Task: Every line holding "tecnologia" should be copied from the records below.

Extracted entries:
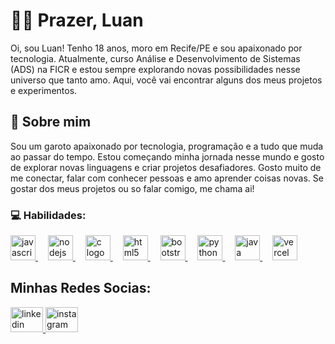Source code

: 
# 👨‍💻 Prazer, Luan

Oi, sou Luan! Tenho 18 anos, moro em Recife/PE e sou apaixonado por tecnologia. Atualmente, curso Análise e Desenvolvimento de Sistemas (ADS) na FICR e estou sempre explorando novas possibilidades nesse universo que tanto amo. Aqui, você vai encontrar alguns dos meus projetos e experimentos.


## 🚀 Sobre mim

Sou um garoto apaixonado por tecnologia, programação e a tudo que muda ao passar do tempo. Estou começando minha jornada nesse mundo e gosto de explorar novas linguagens e criar projetos desafiadores. Gosto muito de me conectar, falar com conhecer pessoas e amo aprender coisas novas. Se gostar dos meus projetos ou so falar comigo, me chama ai!

### 💻 Habilidades:     
<div align="left">
  <a href="https://developer.mozilla.org/pt-BR/docs/Web/JavaScript" target="_blank"> 
    <img src="https://cdn.jsdelivr.net/gh/devicons/devicon/icons/javascript/javascript-original.svg" height="40" alt="javascript logo"/> 
  </a>
  <img width="12" /> 
  <a href="https://developer.mozilla.org/pt-BR/docs/Glossary/Node.js" target="_blank">
    <img src="https://cdn.jsdelivr.net/gh/devicons/devicon/icons/nodejs/nodejs-original.svg" height="40" alt="nodejs logo"/>
  </a>
  <img width="12" />
  <a href="https://pt.wikipedia.org/wiki/C_(linguagem_de_programação)" target="_blank">
    <img src="https://cdn.jsdelivr.net/gh/devicons/devicon/icons/c/c-original.svg" height="40" alt="c logo"/>
  </a>
  <img width="12" />
  <a href="https://developer.mozilla.org/pt-BR/docs/Web/HTML" target="_blank">
    <img src="https://cdn.jsdelivr.net/gh/devicons/devicon/icons/html5/html5-original.svg" height="40" alt="html5 logo"/>
  </a>
  <img width="12" />
  <a href="https://getbootstrap.com/docs/" target="_blank">
    <img src="https://cdn.jsdelivr.net/gh/devicons/devicon/icons/bootstrap/bootstrap-original.svg" height="40" alt="bootstrap logo"/>
  </a>
  <img width="12" />
  <a href="https://developer.mozilla.org/pt-BR/docs/Glossary/Python" target="_blank">
    <img src="https://cdn.jsdelivr.net/gh/devicons/devicon/icons/python/python-original.svg" height="40" alt="python logo"/>
  </a>
  <img width="12" />
  <a href="https://docs.oracle.com/en/java/" target="_blank">
    <img src="https://skillicons.dev/icons?i=java" height="40" alt="java logo"/>
  </a>
  <img width="12" />
  <a href="https://vercel.com/docs" target="_blank">
    <img src="https://cdn.simpleicons.org/vercel/000000" height="40" alt="vercel logo"/>
  </a>
</div>

###

## Minhas Redes Socias:

<div align="left">
  <a href="https://www.linkedin.com/in/luanricharsz/" target="_blank">
    <img src="https://raw.githubusercontent.com/maurodesouza/profile-readme-generator/master/src/assets/icons/social/linkedin/default.svg" width="52" height="40" alt="linkedin logo"  />
  </a>
  </a>
  <a href="https://instagram.com/luanrichardsz" target="_blank">
    <img src="https://raw.githubusercontent.com/maurodesouza/profile-readme-generator/master/src/assets/icons/social/instagram/default.svg" width="52" height="40" alt="instagram logo"  />
  </a>
</div>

Result for this task:
Oi, sou Luan! Tenho 18 anos, moro em Recife/PE e sou apaixonado por tecnologia. Atualmente, curso Análise e Desenvolvimento de Sistemas (ADS) na FICR e estou sempre explorando novas possibilidades nesse universo que tanto amo. Aqui, você vai encontrar alguns dos meus projetos e experimentos.
Sou um garoto apaixonado por tecnologia, programação e a tudo que muda ao passar do tempo. Estou começando minha jornada nesse mundo e gosto de explorar novas linguagens e criar projetos desafiadores. Gosto muito de me conectar, falar com conhecer pessoas e amo aprender coisas novas. Se gostar dos meus projetos ou so falar comigo, me chama ai!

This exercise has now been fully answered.